Mais les écarts entre pays sont importants. Les femmes sont ainsi mieux représentées en Europe. Surtout dans les pays latins – elles sont 30 % en Italie, 27 % en Espagne, 26 % en France –, et à l’Est avec 52 % en Roumanie, par exemple. « En revanche, les femmes sont nettement sous-représentées dans les pays anglo-saxons : elles sont 16 % aux Etats-Unis et 18 % au Royaume-Uni, détaillent les auteures. La situation en Amérique latine est assez contrastée, tandis que l’Asie affiche des taux de femmes économistes très bas : 6 % au Japon, en Chine et en Inde ».

  • Un plafond de verre dans le corps professoral

La sous-représentation féminine est encore plus forte si l’on se penche sur leur présence dans les médias. Mais aussi, en termes de nombre de publications, et de leur impact. Selon les classements de RePEc, une seule femme figure ainsi parmi les économistes les mieux classées au monde, à savoir Carmen Reinhart, professeure de finance internationale à la Kennedy School of Government de l’Université Harvard.

« Leur part baisse également à 9-12 % dans les champs où elles sont le moins représentées –finance, économétrie, économie du sport – alors qu’elle atteint 32-37 % dans ceux où elles sont le plus présentes : démographie, pays de l’Est, économie du tourisme », expliquent Anne Boring et Soledad Zignago.

Et la situation n’évolue que très lentement. Toujours selon les statistiques tirées de RePEc, la part des femmes docteurs stagne autour de 17-18 % depuis vingt ans dans le monde – et c’est probablement le plus inquiétant. En France, 43 % des étudiants en première année de licence sont des femmes, selon les données 2016-2017 du ministère de l’enseignement supérieur.
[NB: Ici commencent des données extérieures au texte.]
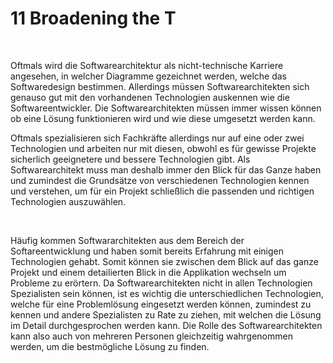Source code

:11 Broadening the T
===================

 

Oftmals wird die Softwarearchitektur als nicht-technische Karriere angesehen, in
welcher Diagramme gezeichnet werden, welche das Softwaredesign bestimmen.
Allerdings müssen Softwarearchitekten sich genauso gut mit den vorhandenen
Technologien auskennen wie die Softwareentwickler. Die Softwarearchitekten
müssen immer wissen können ob eine Lösung funktionieren wird und wie diese
umgesetzt werden kann.

Oftmals spezialisieren sich Fachkräfte allerdings nur auf eine oder zwei
Technologien und arbeiten nur mit diesen, obwohl es für gewisse Projekte
sicherlich geeignetere und bessere Technologien gibt. Als Softwarearchitekt muss
man deshalb immer den Blick für das Ganze haben und zumindest die Grundsätze von
verschiedenen Technologien kennen und verstehen, um für ein Projekt schließlich
die passenden und richtigen Technologien auszuwählen.

 

Häufig kommen Softwararchitekten aus dem Bereich der Softareentwicklung und
haben somit bereits Erfahrung mit einigen Technologien gehabt. Somit können sie
zwischen dem Blick auf das ganze Projekt und einem detailierten Blick in die
Applikation wechseln um Probleme zu erörtern. Da Softwarearchitekten nicht in
allen Technologien Spezialisten sein können, ist es wichtig die
unterschiedlichen Technologien, welche für eine Problemlösung eingesetzt werden
können, zumindest zu kennen und andere Spezialisten zu Rate zu ziehen, mit
welchen die Lösung im Detail durchgesprochen werden kann. Die Rolle des
Softwarearchitekten kann also auch von mehreren Personen gleichzeitig
wahrgenommen werden, um die bestmögliche Lösung zu finden.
Elles sont 51 % en master 2, mais 38 % seulement en doctorat d’économie.

Au niveau du corps enseignant, l’Hexagone est en meilleure position que les Etats-Unis. « Alors qu’outre-atlantique, seulement 29 % des “assistants professors” et 14 % des “full professors” en économie sont des femmes, la situation est un plus équilibrée en France : la proportion de femmes maîtres de conférences était de 43 % en 2016, et celle des femmes professeurs d’université, de 24 % », remarquent les auteures.

Dit autrement : plus on monte, moins les femmes sont présentes – le fameux plafond de verre. En revanche, « les plus jeunes cohortes de maîtres de conférences (moins de 36 ans), sont quasiment paritaires. Il reste à voir si les femmes de ces jeunes cohortes passeront professeurs d’université dans les mêmes proportions que leurs collègues masculins ».

  • Un impact négatif sur la qualité de la recherche

Sont-elles plus, ou moins nombreuses en économie que dans les autres disciplines universitaires ? Plutôt dans la moyenne. Sans surprise, les femmes maîtres de conférences et professeurs sont plus représentées en anthropologie, sociologie, psychologie et littérature comparée, mais moins représentées en mathématiques, mécanique et informatique.

Au-delà des chiffres, la parité en économie n’est pas seulement une question d’équité. « Plusieurs travaux, comme ceux des économistes Amanda Bayer et Cecilia Rouse, montrent que la sous-représentation des femmes dans la profession a un impact négatif sur la qualité de la recherche, en réduisant la diversité des points de vue, et de l’enseignement, car elle donne moins envie aux étudiantes de poursuivre des études en économie », précise la note.

Reste à expliquer pourquoi les femmes sont si peu représentées dans la profession – sujet auquel les auteurs s’attaqueront dans une prochaine étude. Les travaux déjà menés sur le sujet, notamment aux Etats-Unis, évoquent le poids des représentations, de l’autocensuree ou encore, de la course aux publications, très masculine… « Cette moindre présence est le fruit d’un cocktail de causes complexes, relevant parfois de la misogynie, du conservatisme, des biais inconscients et des obstacles institutionnels », résume Emmanuelle Auriol, du comité « Women in Economics » au sein de la European Economic Association (EEA), une association d’économistes européens.